Could you give the records below again exactly as they stand?

- **Records for this exercise**:
--- START ---
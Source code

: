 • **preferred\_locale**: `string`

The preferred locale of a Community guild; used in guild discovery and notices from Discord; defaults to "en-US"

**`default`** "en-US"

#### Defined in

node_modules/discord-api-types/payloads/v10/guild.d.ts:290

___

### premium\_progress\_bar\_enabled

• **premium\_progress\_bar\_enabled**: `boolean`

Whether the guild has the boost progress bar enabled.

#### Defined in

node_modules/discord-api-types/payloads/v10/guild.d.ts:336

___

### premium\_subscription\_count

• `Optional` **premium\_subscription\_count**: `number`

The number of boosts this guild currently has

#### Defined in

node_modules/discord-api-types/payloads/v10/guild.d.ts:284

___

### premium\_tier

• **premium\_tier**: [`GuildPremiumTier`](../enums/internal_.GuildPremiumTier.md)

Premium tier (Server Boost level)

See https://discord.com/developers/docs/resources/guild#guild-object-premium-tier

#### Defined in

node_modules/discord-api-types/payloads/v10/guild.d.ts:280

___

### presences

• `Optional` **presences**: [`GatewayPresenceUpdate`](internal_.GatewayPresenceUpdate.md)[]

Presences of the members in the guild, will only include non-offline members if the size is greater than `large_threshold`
--- END ---
- **Answer to the problem**:
Source code

: • **preferred\_locale**: `string`

The preferred locale of a Community guild; used in guild discovery and notices from Discord; defaults to "en-US"

**`default`** "en-US"

#### Defined in

node_modules/discord-api-types/payloads/v10/guild.d.ts:290

___

### premium\_progress\_bar\_enabled

• **premium\_progress\_bar\_enabled**: `boolean`

Whether the guild has the boost progress bar enabled.

#### Defined in

node_modules/discord-api-types/payloads/v10/guild.d.ts:336

___

### premium\_subscription\_count

• `Optional` **premium\_subscription\_count**: `number`

The number of boosts this guild currently has

#### Defined in

node_modules/discord-api-types/payloads/v10/guild.d.ts:284

___

### premium\_tier

• **premium\_tier**: [`GuildPremiumTier`](../enums/internal_.GuildPremiumTier.md)

Premium tier (Server Boost level)

See https://discord.com/developers/docs/resources/guild#guild-object-premium-tier

#### Defined in

node_modules/discord-api-types/payloads/v10/guild.d.ts:280

___

### presences

• `Optional` **presences**: [`GatewayPresenceUpdate`](internal_.GatewayPresenceUpdate.md)[]

Presences of the members in the guild, will only include non-offline members if the size is greater than `large_threshold`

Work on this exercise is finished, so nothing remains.